Investigating Hazardous Occurrences

Adverse events have many causes. What may appear to be bad luck can, on analysis, be recognized as a chain of failures and errors that lead almost inevitably to the hazardous occurrence event. These causes can be classified as:

immediate causes – the agent of injury or ill health (the blade, the substance, the dust etc.);

underlying causes – unsafe acts and unsafe conditions (the guard removed etc.);

root causes – the failure from which all other failings grow, often remote in time and space from the adverse event (failure to identify training needs and assess competence, low priority given to risk assessment etc.).

To prevent adverse events, you need to provide effective risk control measures which address the immediate, underlying and root causes.

There are hazards in all workplaces; risk control measures are put in place to reduce the risks to an acceptable level to prevent accidents and cases of ill health. The fact that an adverse event has occurred suggests that the existing risk control measures were inadequate. Learning lessons from near misses can prevent costly accidents. While the argument for investigating accidents is clear, the need to investigate near misses and undesired circumstances may not be so obvious. However, investigating near misses and undesired circumstances is as useful as investigating accidents.

Investigating Hazardous Occurrences

An investigation is the first step in preventing future hazardous occurrences. A good investigation will enable you to learn general lessons, which can be applied across your organization. The investigation should identify why the existing risk control measures failed and what additional measures are needed.

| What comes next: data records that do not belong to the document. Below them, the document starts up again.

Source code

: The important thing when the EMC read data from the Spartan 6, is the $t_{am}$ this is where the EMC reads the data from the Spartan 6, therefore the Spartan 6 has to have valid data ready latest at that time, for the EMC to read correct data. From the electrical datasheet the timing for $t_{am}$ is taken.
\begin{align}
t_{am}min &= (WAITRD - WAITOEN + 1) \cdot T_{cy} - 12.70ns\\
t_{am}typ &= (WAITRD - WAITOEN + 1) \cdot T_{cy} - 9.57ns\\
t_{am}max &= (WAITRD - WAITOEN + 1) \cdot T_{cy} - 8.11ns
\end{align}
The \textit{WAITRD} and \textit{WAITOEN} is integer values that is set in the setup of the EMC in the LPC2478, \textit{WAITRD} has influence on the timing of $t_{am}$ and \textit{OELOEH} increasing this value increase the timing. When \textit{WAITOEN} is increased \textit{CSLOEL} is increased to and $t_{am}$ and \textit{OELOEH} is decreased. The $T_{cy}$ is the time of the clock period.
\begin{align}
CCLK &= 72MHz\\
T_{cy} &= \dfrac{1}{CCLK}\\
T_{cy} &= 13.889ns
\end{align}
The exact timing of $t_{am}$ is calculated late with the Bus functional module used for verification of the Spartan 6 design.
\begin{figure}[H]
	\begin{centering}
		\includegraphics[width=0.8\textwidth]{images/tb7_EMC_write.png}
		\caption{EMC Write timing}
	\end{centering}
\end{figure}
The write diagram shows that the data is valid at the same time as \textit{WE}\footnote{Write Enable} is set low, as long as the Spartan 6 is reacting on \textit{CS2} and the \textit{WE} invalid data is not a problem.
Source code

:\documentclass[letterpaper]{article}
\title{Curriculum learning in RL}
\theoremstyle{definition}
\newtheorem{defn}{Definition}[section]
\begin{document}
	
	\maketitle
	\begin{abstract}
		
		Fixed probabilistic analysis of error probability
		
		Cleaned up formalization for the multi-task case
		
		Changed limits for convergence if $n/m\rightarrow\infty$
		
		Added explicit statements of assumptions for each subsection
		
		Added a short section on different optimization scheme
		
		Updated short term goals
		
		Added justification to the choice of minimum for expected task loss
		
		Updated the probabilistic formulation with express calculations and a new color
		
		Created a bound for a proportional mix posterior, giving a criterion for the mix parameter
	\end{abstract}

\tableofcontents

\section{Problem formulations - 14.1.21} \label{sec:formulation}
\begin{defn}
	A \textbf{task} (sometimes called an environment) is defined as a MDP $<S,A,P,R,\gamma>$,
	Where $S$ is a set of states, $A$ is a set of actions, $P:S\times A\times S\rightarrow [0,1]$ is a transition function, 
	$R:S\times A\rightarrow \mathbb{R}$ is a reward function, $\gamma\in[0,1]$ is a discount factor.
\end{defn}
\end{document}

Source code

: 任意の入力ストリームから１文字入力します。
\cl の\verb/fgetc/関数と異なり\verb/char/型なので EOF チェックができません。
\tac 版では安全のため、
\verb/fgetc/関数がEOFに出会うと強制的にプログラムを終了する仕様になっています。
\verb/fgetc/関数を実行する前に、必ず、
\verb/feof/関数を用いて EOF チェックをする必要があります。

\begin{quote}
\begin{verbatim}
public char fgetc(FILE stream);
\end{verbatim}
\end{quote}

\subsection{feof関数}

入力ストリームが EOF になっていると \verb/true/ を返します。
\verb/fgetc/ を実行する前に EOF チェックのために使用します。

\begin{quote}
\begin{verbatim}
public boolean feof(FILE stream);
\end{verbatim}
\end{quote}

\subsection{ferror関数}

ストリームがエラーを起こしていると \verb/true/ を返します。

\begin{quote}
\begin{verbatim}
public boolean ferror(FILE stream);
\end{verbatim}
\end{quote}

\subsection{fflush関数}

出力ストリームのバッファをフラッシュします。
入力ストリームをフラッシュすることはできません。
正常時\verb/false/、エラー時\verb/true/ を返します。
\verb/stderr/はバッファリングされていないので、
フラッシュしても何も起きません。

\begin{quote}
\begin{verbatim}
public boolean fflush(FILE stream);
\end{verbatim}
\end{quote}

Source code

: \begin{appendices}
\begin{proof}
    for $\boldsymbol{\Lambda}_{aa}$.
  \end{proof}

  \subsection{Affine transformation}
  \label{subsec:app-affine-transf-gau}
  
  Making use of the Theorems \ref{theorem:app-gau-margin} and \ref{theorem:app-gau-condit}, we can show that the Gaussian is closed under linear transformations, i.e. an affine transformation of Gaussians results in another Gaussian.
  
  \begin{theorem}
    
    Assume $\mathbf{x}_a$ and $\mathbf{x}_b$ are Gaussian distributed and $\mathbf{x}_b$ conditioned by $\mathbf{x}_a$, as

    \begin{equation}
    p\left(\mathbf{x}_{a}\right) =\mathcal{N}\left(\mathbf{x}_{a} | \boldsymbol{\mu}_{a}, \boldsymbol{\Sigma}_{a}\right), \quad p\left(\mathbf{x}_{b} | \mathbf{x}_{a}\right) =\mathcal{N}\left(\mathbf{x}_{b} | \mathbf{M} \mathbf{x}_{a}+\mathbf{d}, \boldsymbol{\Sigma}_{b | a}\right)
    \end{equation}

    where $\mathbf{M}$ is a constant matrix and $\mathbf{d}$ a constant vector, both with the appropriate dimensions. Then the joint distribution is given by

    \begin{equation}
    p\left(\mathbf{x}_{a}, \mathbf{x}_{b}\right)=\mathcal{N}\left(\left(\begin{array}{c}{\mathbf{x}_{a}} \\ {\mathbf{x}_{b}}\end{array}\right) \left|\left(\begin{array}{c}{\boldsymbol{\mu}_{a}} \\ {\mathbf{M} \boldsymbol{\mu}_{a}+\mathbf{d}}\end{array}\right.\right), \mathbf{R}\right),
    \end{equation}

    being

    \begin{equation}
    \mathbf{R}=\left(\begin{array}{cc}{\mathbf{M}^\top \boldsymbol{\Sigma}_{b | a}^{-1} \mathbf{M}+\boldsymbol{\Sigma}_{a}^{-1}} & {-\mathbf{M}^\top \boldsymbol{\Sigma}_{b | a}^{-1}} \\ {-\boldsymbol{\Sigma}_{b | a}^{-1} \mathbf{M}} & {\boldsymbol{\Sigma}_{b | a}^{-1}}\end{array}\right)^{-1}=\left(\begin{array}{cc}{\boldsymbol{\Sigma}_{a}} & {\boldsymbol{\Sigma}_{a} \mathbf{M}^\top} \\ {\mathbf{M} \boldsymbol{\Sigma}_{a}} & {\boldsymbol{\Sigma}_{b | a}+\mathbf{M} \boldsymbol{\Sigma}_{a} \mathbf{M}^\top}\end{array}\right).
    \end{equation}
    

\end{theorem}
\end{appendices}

Simply dealing with the immediate causes of an adverse event may provide a short-term fix, but, in time, the underlying root causes that were not addressed will allow conditions to develop where further adverse events are likely, possibly with more serious consequences. It is essential that the immediate, underlying causes and root causes are all identified and remedied.

Investigations should be conducted with accident prevention in mind, not placing blame. Investigations that conclude that worker error was the sole cause are rarely acceptable. Underpinning the ‘human error’ there will be several underlying causes that created the environment in which human errors were inevitable. For example, inadequate training and supervision, poor equipment design, lack of management commitment, poor attitude to health and safety.

The objective is to establish not only how the adverse event happened, but more importantly, what allowed it to happen.